Schliesslich beisst sich die dezentrale Konzeption der Krypto-Währungen mit dem Wesen einer «Zentral»-Bank. Das Vertrauen in die Krypto-Währungen basiert auf der Idee, dass sie nicht unbegrenzt vermehrt werden können, und darauf, dass Transaktionen auf mehreren unabhängigen Rechnern protokolliert werden, um Missbrauch zu verhindern. Eine Zentralbank will hingegen die Geldmenge zentral kontrollieren.

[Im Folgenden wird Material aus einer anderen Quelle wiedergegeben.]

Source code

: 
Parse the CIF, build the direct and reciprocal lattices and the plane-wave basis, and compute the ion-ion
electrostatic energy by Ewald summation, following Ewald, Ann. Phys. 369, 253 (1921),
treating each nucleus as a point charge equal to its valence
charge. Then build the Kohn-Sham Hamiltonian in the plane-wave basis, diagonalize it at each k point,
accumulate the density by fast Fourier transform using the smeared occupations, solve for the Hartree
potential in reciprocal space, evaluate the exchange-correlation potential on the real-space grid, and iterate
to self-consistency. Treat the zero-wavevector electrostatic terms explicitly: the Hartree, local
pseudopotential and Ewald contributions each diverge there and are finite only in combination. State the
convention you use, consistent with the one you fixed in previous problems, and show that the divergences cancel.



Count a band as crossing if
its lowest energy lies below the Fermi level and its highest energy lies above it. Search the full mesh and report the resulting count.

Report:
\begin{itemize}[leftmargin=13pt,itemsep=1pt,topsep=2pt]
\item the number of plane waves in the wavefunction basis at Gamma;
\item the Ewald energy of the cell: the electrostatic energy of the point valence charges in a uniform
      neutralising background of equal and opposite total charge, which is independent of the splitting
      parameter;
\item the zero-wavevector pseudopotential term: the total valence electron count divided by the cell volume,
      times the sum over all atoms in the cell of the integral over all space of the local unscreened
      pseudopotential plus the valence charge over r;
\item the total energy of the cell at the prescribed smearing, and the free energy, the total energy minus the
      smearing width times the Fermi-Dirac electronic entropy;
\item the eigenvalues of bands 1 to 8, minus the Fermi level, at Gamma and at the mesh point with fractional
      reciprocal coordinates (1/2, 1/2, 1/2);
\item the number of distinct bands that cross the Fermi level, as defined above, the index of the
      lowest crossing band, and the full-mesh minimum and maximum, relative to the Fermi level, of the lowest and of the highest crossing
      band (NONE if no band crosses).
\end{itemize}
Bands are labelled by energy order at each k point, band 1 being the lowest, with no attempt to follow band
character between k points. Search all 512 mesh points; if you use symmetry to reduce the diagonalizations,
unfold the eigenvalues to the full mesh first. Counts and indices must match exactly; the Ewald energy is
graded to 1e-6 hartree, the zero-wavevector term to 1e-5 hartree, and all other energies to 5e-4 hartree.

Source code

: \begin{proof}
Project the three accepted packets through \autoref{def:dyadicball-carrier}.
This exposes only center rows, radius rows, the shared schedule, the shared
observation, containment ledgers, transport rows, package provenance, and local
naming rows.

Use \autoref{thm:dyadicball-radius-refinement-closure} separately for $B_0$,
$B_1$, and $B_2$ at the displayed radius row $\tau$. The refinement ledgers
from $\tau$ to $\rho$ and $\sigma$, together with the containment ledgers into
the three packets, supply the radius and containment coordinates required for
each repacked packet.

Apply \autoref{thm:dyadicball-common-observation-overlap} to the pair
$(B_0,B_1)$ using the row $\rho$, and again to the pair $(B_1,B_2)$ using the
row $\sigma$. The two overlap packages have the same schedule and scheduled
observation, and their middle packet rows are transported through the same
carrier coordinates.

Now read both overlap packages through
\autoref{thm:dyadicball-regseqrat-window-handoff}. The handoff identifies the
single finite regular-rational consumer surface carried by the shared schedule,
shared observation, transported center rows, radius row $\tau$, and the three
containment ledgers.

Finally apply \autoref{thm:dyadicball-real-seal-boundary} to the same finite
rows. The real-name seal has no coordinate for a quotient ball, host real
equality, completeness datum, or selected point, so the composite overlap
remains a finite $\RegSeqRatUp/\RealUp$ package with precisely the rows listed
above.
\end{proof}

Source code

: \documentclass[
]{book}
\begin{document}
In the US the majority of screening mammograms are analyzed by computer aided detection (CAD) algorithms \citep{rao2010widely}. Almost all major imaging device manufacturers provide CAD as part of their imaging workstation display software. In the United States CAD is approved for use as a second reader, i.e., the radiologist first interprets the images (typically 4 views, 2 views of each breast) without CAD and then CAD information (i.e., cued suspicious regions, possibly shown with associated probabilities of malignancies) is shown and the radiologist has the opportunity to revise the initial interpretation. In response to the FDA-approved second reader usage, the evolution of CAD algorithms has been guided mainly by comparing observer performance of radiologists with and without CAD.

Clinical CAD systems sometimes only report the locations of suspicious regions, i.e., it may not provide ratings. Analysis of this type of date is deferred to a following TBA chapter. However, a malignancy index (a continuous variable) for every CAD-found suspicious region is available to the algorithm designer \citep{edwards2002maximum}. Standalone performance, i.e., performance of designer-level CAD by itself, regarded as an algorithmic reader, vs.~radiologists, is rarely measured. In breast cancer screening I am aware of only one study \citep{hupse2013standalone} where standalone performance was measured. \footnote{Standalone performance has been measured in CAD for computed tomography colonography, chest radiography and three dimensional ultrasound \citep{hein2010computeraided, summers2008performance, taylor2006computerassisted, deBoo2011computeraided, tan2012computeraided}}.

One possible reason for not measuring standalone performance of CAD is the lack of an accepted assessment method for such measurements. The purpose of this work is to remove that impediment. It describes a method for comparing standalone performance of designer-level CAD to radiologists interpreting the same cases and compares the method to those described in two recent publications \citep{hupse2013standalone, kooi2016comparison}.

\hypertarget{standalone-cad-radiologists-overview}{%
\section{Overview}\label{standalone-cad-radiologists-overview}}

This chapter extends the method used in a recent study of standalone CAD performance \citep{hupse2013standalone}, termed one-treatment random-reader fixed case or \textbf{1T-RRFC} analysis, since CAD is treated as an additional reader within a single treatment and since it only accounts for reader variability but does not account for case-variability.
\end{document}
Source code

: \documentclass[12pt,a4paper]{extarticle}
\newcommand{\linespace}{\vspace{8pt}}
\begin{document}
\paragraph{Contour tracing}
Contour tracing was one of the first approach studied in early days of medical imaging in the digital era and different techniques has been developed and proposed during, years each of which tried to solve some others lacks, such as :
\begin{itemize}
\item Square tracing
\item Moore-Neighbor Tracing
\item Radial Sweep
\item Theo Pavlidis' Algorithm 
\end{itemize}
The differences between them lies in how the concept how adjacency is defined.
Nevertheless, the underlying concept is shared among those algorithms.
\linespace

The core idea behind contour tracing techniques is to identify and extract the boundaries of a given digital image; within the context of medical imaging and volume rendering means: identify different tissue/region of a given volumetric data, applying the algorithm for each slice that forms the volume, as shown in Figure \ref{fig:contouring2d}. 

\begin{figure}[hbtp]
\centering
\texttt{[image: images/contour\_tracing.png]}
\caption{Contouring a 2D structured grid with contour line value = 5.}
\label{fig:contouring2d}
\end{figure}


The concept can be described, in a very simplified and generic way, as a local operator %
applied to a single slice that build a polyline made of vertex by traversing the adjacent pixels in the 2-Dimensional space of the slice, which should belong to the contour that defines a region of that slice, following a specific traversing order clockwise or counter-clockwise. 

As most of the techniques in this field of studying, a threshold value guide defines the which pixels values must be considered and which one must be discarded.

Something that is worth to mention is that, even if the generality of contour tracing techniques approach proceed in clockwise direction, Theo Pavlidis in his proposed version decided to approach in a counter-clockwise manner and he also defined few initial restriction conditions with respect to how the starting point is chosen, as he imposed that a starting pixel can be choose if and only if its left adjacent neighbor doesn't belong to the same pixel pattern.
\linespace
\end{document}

Ausreichendes Instrumentarium

Die Nationalbank verfügt auch in der Zeit von Krypto-Währungen über das ausreichende Instrumentarium, um ihre Geldpolitik umzusetzen. Einen digitalen SNB-Franken braucht es hierfür nicht. Die Krypto-Währungen haben – im Gegensatz zur Technologie des Blockchain – nur limitiertes Potenzial. Und schliesslich wäre es schon fragwürdig, wenn die Schweiz mit ihrem starken Finanzsektor nur dank der SNB zum Hub für Blockchain-Anwendungen gemacht werden könnte.

Dieser Beitrag ist unter dem Titel «Die Schweiz braucht keinen Krypto-Franken» in der «Neuen Zürcher Zeitung» vom 17. Februar 2018 erschienen.